Because we find that the Natixis LCs are clear and enforceable and govern the instant dispute, NFC's quasi-contractual claims must be dismissed (see Clark–Fitzpatrick, Inc. v. Long Is. R.R. Co., 70 N.Y.2d 382, 388, 521 N.Y.S.2d 653, 516 N.E.2d 190 [1987] ). They are at any rate insufficiently pleaded.

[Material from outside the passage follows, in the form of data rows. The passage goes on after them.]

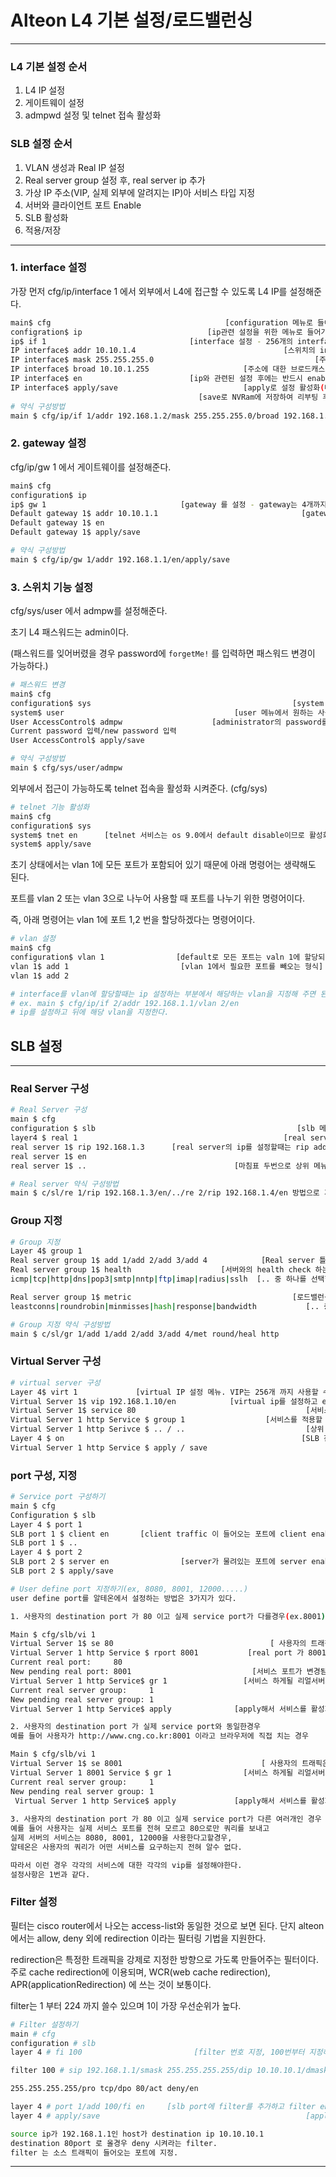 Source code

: # Alteon L4 기본 설정/로드밸런싱

---

### L4 기본 설정 순서

1. L4 IP 설정
2. 게이트웨이 설정
3. admpwd 설정 및 telnet 접속 활성화

### SLB 설정 순서

1. VLAN 생성과 Real IP 설정
2. Real server group 설정 후, real server ip 추가
3. 가상 IP 주소(VIP, 실제 외부에 알려지는 IP)아 서비스 타입 지정
4. 서버와 클라이언트 포트 Enable
5. SLB 활성화
6. 적용/저장

---

### 1. interface 설정

가장 먼저 cfg/ip/interface 1 에서 외부에서 L4에 접근할 수 있도록 L4 IP를 설정해준다.

```bash
main$ cfg                                       [configuration 메뉴로 들어가는 명령어]
configration$ ip                            [ip관련 설정을 위한 메뉴로 들어가는 명령어]
ip$ if 1                                [interface 설정 - 256개의 interface 설정 가능]
IP interface$ addr 10.10.1.4                                 [스위치의 interface 주소]
IP interface$ mask 255.255.255.0                                    [주소에 대한 mask]
IP interface$ broad 10.10.1.255                     [주소에 대한 브로드캐스트 address]
IP interface$ en                        [ip와 관련된 설정 후에는 반드시 enable 해야함]
IP interface$ apply/save                            [apply로 설정 활성화(메모리 저장)]
                                          [save로 NVRam에 저장하여 리부팅 후에도 사용]
# 약식 구성방법
main $ cfg/ip/if 1/addr 192.168.1.2/mask 255.255.255.0/broad 192.168.1.255/en
```

### 2. gateway 설정

cfg/ip/gw 1 에서 게이트웨이를 설정해준다.

```bash
main$ cfg
configuration$ ip
ip$ gw 1                              [gateway 를 설정 - gateway는 4개까지 설정 가능]
Default gateway 1$ addr 10.10.1.1                                [gateway 주소 설정]
Default gateway 1$ en                                    
Default gateway 1$ apply/save

# 약식 구성방법
main $ cfg/ip/gw 1/addr 192.168.1.1/en/apply/save
```

### 3. 스위치 기능 설정

cfg/sys/user 에서 admpw를 설정해준다.

초기 L4 패스워드는 admin이다.

(패스워드를 잊어버렸을 경우 password에 `forgetMe!` 를 입력하면 패스워드 변경이 가능하다.)

```bash
# 패스워드 변경
main$ cfg
configuration$ sys                                             [system 메뉴로 들어감]
system$ user                                      [user 메뉴에서 원하는 사용자를 선택]
User AccessControl$ admpw                    [administrator의 password를 변경시 선택]
Current password 입력/new password 입력
User AccessControl$ apply/save

# 약식 구성방법
main $ cfg/sys/user/admpw
```

외부에서 접근이 가능하도록 telnet 접속을 활성화 시켜준다. (cfg/sys)

```bash
# telnet 기능 활성화
main$ cfg
configuration$ sys
system$ tnet en      [telnet 서비스는 os 9.0에서 default disable이므로 활성화 시켜줌]
system$ apply/save
```

초기 상태에서는 vlan 1에 모든 포트가 포함되어 있기 때문에 아래 명령어는 생략해도 된다.

포트를 vlan 2 또는 vlan 3으로 나누어 사용할 때 포트를 나누기 위한 명령어이다.

즉, 아래 명령어는 vlan 1에 포트 1,2 번을 할당하겠다는 명령어이다.

```bash
# vlan 설정
main$ cfg
configuration$ vlan 1                [default로 모든 포트는 valn 1에 할당되어 있다.]
vlan 1$ add 1                         [vlan 1에서 필요한 포트를 빼오는 형식]
vlan 1$ add 2

# interface를 vlan에 할당할때는 ip 설정하는 부분에서 해당하는 vlan을 지정해 주면 된다.
# ex. main $ cfg/ip/if 2/addr 192.168.1.1/vlan 2/en
# ip를 설정하고 뒤에 해당 vlan을 지정한다.
```

## SLB 설정

---

### Real Server 구성

```bash
# Real Server 구성
main $ cfg
configuration $ slb                                             [slb 메뉴로 들어감]
layer4 $ real 1                                              [real server 1번 지정]
real server 1$ rip 192.168.1.3      [real server의 ip를 설정할때는 rip address이다]
real server 1$ en
real server 1$ ..                                 [마침표 두번으로 상위 메뉴로 이동]

# Real server 약식 구성방법
main $ c/sl/re 1/rip 192.168.1.3/en/../re 2/rip 192.168.1.4/en 방법으로 계속
```

### Group 지정

```bash
# Group 지정
Layer 4$ group 1
Real server group 1$ add 1/add 2/add 3/add 4            [Real server 틀을 추가한다.]
Real server group 1$ health                    [서버와의 health check 하는 기준 선택]
icmp|tcp|http|dns|pop3|smtp|nntp|ftp|imap|radius|sslh  [.. 중 하나를 선택할 수 있다.]

Real server group 1$ metric                                    [로드밸런싱 기법 선택]
leastconns|roundrobin|minmisses|hash|response|bandwidth           [.. 중 하나를 선택]

# Group 지정 약식 구성방법
main $ c/sl/gr 1/add 1/add 2/add 3/add 4/met round/heal http
```

### Virtual Server 구성

```bash
# virtual server 구성
Layer 4$ virt 1             [virtual IP 설정 메뉴. VIP는 256개 까지 사용할 수 있다.]
Virtual Server 1$ vip 192.168.1.10/en            [virtual ip를 설정하고 enable 진행]
Virtual Server 1$ service 80                                      [서비스 포트 지정]
Virtual Server 1 http Service $ group 1                  [서비스를 적용할 그룹 지정]
Virtual Server 1 http Serivce $ .. / ..                           [상위 메뉴로 이동]
Layer 4 $ on                                                     [SLB 전체를 활성화]
Virtual Server 1 http Service $ apply / save                              [저장하기] 
```

### port 구성, 지정

```bash
# Service port 구성하기
main $ cfg
Configuration $ slb
Layer 4 $ port 1
SLB port 1 $ client en       [client traffic 이 들어오는 포트에 client enable를 해준다]
SLB port 1 $ ..
Layer 4 $ port 2
SLB port 2 $ server en                [server가 물려있는 포트에 server enable를 해준다]
SLB port 2 $ apply/save

# User define port 지정하기(ex, 8080, 8001, 12000.....)
user define port를 알테온에서 설정하는 방법은 3가지가 있다.

1. 사용자의 destination port 가 80 이고 실제 service port가 다를경우(ex.8001)

Main $ cfg/slb/vi 1
Virtual Server 1$ se 80                                   [ 사용자의 트래픽은 80이다]
Virtual Server 1 http Service $ rport 8001           [real port 가 8001임을 지정한다]
Current real port:     80               
New pending real port: 8001                           [서비스 포트가 변경됨을 알려줌]
Virtual Server 1 http Service$ gr 1                 [서비스 하게될 리얼서버그룹 지정]
Current real server group:     1
New pending real server group: 1
Virtual Server 1 http Service$ apply              [apply해서 서비스를 활성화시켜준다]

2. 사용자의 destination port 가 실제 service port와 동일한경우
예를 들어 사용자가 http://www.cng.co.kr:8001 이라고 브라우저에 직접 치는 경우

Main $ cfg/slb/vi 1
Virtual Server 1$ se 8001                               [ 사용자의 트래픽은 8001이다]
Virtual Server 1 8001 Service $ gr 1                [서비스 하게될 리얼서버그룹 지정]
Current real server group:     1
New pending real server group: 1
 Virtual Server 1 http Service$ apply             [apply해서 서비스를 활성화시켜준다]
  
3. 사용자의 destination port 가 80 이고 실제 service port가 다른 여러개인 경우
예를 들어 사용자는 실제 서비스 포트를 전혀 모르고 80으로만 쿼리를 보내고
실제 서버의 서비스는 8080, 8001, 12000을 사용한다고할경우, 
알테온은 사용자의 쿼리가 어떤 서비스를 요구하는지 전혀 알수 없다.

따라서 이런 경우 각각의 서비스에 대한 각각의 vip를 설정해야한다.
설정사항은 1번과 같다.
```

### Filter 설정

필터는 cisco router에서 나오는 access-list와 동일한 것으로 보면 된다.
단지 alteon에서는 allow, deny 외에 redirection 이라는 필터링 기법을 지원한다.

redirection은 특정한 트래픽을 강제로 지정한 방향으로 가도록 만들어주는 필터이다.
주로 cache redirection에 이용되며, WCR(web cache redirection), APR(applicationRedirection) 에 쓰는 것이 보통이다.

filter는 1 부터 224 까지 쓸수 있으며 1이 가장 우선순위가 높다.

```bash
# Filter 설정하기
main # cfg
configuration # slb
layer 4 # fi 100                         [filter 번호 지정, 100번부터 지정하는게 보통]

filter 100 # sip 192.168.1.1/smask 255.255.255.255/dip 10.10.10.1/dmask

255.255.255.255/pro tcp/dpo 80/act deny/en

layer 4 # port 1/add 100/fi en     [slb port에 filter를 추가하고 filter enable를 해줌]
layer 4 # apply/save                                              [apply/save는 필수]

source ip가 192.168.1.1인 host가 destination ip 10.10.10.1 
destination 80port 로 올경우 deny 시켜라는 filter.
filter 는 소스 트래픽이 들어오는 포트에 지정.
```

--- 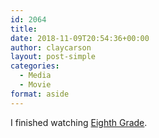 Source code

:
 ```yaml
---
id: 2064
title: 
date: 2018-11-09T20:54:36+00:00
author: claycarson
layout: post-simple
categories: 
  - Media
  - Movie
format: aside
---
```

I finished watching [Eighth Grade](https://www.imdb.com/title/tt7014006/?ref_=nv_sr_1). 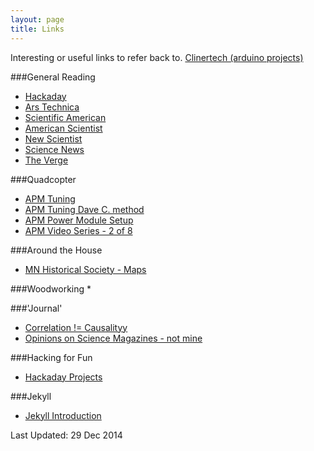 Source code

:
 ```yaml
---
layout: page
title: Links
---
```


Interesting or useful links to refer back to.
[Clinertech (arduino projects)](http://eclipse.clinertech.com/arduino/ardu.html)

###General Reading
* [Hackaday](http://hackaday.com/)
* [Ars Technica](http://arstechnica.com/)
* [Scientific American](http://www.scientificamerican.com/)
* [American Scientist](http://www.americanscientist.org/)
* [New Scientist](http://www.newscientist.com/)
* [Science News](https://www.sciencenews.org/)
* [The Verge](http://www.theverge.com/)


###Quadcopter
* [APM Tuning](http://copter.ardupilot.com/wiki/tuning/)
* [APM Tuning Dave C. method](http://diydrones.com/forum/topics/arducopter-tuning-guide)
* [APM Power Module Setup](http://copter.ardupilot.com/wiki/common-measuring-battery-voltage-and-current-consumption-with-apm/)
* [APM Video Series - 2 of 8](https://www.youtube.com/watch?v=TS4OWAcfAQY)


###Around the House
* [MN Historical Society - Maps](http://collections.mnhs.org/maps/)


###Woodworking
*

###'Journal'
* [Correlation != Causalityy](http://www.americanscientist.org/issues/pub/2015/1/what-everyone-should-know-about-statistical-correlation)
* [Opinions on Science Magazines - not mine](http://boards.straightdope.com/sdmb/showthread.php?t=741276)

###Hacking for Fun
* [Hackaday Projects](http://hackaday.io/projects)


###Jekyll
* [Jekyll Introduction](http://jekyllbootstrap.com/usage/jekyll-quick-start.html)


Last Updated: 29 Dec 2014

The motion court properly denied leave to amend the pleading, as any amendment would be futile in light of the clear terms of the Natixis LCs. Because we dismiss all claims asserted in the Natixis Action, we need not reach the issue of whether U.S. Bank should separately be dismissed because it is not a proper party.
For the reasons stated above, judgment was also properly granted in the Dickerson Parties' favor in the Dickerson Actions. Dismissal of those actions would not have been proper under CPLR 3211(a)(4) insofar as the purposes of the Dickerson and Natixis Actions differed and the relief sought therein was " ‘antagonistic and inconsistent’ " (see White Light Prods. v. On the Scene Prods., 231 A.D.2d 90, 94, 660 N.Y.S.2d 568 [1st Dept. 1997], quoting Arred Enters. Corp. v. Indemnity Ins. Co., 108 A.D.2d 624, 627, 485 N.Y.S.2d 80 [1st Dept. 1985] ).